Products > Test Equipment
If you only had one meter?
Xandinator:
You'll be fine as long as you stay away from the TEA thread...
I think it is more about the inability to talk yourself out of it, the true meaning of DMM ultimately being "dispossession of my money".
Technically two BM789 can be seen as only one DMM – e.g. a 28IIex is just a very prominent and safe replacement fuse carrier for a 87V – having two of the same kind is even better because it also holds spare batteries!
coromonadalix:
For theses new Brymen series, sure they seems good, but i can't appreciate where the meter sit on a bench and have a tendency to wiggle on the meter stand, they should have get rid of the round-ish bottom meter case part
The older series had the same complaints
rsjsouza:
All things considered, I think I would go with either the U1272A or the U1282A (if waterproof and a signal generator were needed).

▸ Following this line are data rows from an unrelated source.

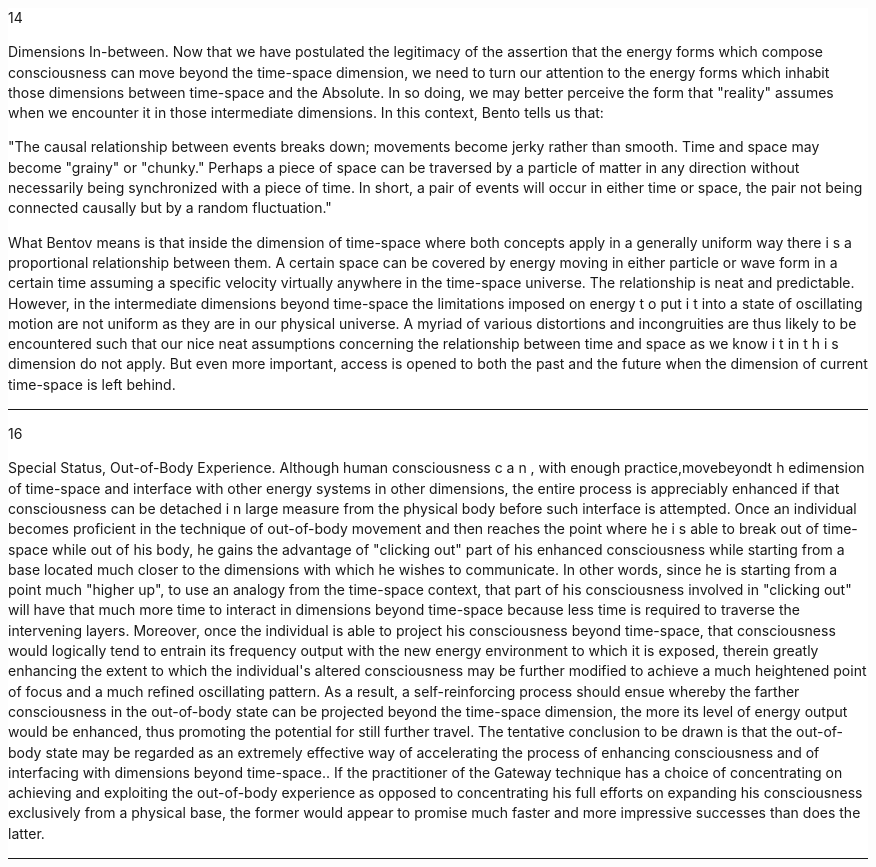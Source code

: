 
14

Dimensions In-between. Now that we have postulated the legitimacy of the assertion that the energy forms which compose consciousness can move beyond the time-space dimension, we need to turn our attention to the energy forms which inhabit those dimensions between time-space and the Absolute. In so doing, we may better perceive the form that "reality" assumes when we encounter it in those intermediate dimensions.
In this context, Bento tells us that:

"The causal relationship between events breaks down; movements become jerky rather than smooth. Time and space may become "grainy" or "chunky." Perhaps a piece of space can be traversed by a particle of matter in any direction without necessarily being synchronized with a piece of time. In short, a pair of events will occur in either time or space, the pair not being connected causally but by a random fluctuation."

What Bentov means is that inside the dimension of time-space where both concepts apply in a generally uniform way there i s a proportional relationship between
them. A certain space can be covered by energy moving in either particle or wave form in a certain time assuming a specific velocity virtually anywhere in the time-space universe.
The relationship is neat and predictable. However, in the intermediate dimensions beyond time-space the limitations imposed on energy t o put i t into a state of oscillating motion are not uniform as they are in our physical universe. A myriad of various distortions and incongruities are thus likely to be encountered such that our nice neat assumptions concerning the relationship between time and space as we know i t in t h i s dimension do not apply. But even more important, access is opened to both the past and the future when the dimension of current time-space is left behind.

---

16

Special Status, Out-of-Body Experience.
Although human consciousness c a n ,
with enough practice,movebeyondt h edimension of time-space and interface with other energy systems in other dimensions, the entire process is appreciably enhanced if that consciousness can be detached i n large measure from the physical body before such interface is attempted. Once an individual becomes proficient in the technique of out-of-body movement and then reaches the point where he i s able to break out of time-space while out of his body, he gains the advantage of "clicking out" part of his enhanced consciousness while starting from a base located much closer to the dimensions with which he wishes to communicate.
In
other words, since he is starting from a point much "higher up", to use an analogy from the time-space context, that part of his consciousness involved in "clicking out" will have that much more time to interact in dimensions beyond time-space because less time is required to traverse the intervening layers. Moreover, once the individual is able to project his consciousness beyond time-space, that consciousness would logically tend to entrain its frequency output with the new energy environment to which it is exposed, therein greatly enhancing the extent to which the individual's altered consciousness may be further modified to achieve a much heightened point of focus and a much refined oscillating pattern. As a result, a self-reinforcing process should ensue whereby the farther consciousness in the out-of-body state can be projected beyond the time-space dimension, the more its level of energy output would be enhanced, thus promoting the potential for still further travel. The tentative conclusion to be drawn is that the out-of-body state may be regarded as an extremely effective way of accelerating the process of enhancing consciousness and of interfacing with dimensions beyond time-space..
If the practitioner of the Gateway technique has a choice of concentrating on achieving and exploiting the out-of-body experience as opposed to concentrating his full efforts on expanding his consciousness exclusively from a physical base, the former would appear to promise much faster and more impressive successes than does
the latter.

---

They both have one of the most comprehensive set of functions I know with dual display, data logging good capacitance meter, quite accurate and the battery life is very good.
If battery availability was a severe problem (post-nuclear holocaust or other severe supply chain disruption) then I would have to go with an analog VOM - at least voltages and currents wouldn't need one.
Electro Detective:
--- Quote from: vk6zgo on March 01, 2023, 11:04:20 am ---
--- Quote from: Electro Detective on March 01, 2023, 09:45:57 am ---"If you only had one meter?"
Where and under what conditions? :-//
Lab job, home, shed, under car, dead boat and radio in gale force wind waters,
suspect non labelled 3 phase mains switchboard,
PCB with bloated and 'normal appearance' monster caps,
rich no-life scum cheapass clients hassling you to find problems left by the last tech/s who 'worked cheap' etc
At this point it's 2 meters/meters/? (200cm/2000mm/78.74 inches) of decent quality or nothing for me
Why risk it on one meter that may fail, get dropped/driven over/drowned
or batteries go flat?
That said two AVO8-mk5 analogue needle pointers in a briefcase won't let you down
(especially if shipwrecked on Earth, or spacewrecked on Moon or Mars)
and don't need batteries,
passive features only,
and up to 3kv if you like living terminally dangerously
Active features can be handled by digital Fluke beaters
with 'installed and removed on the day of use' batteries,
assuming there is squeeze room for them in the briefcase,
and no one at interstellar flight control checks the weight :popcorn:
--- End quote ---
AVOs need batteries for the ohms ranges & things like Fluke 77s last for up to years on a 9v battery.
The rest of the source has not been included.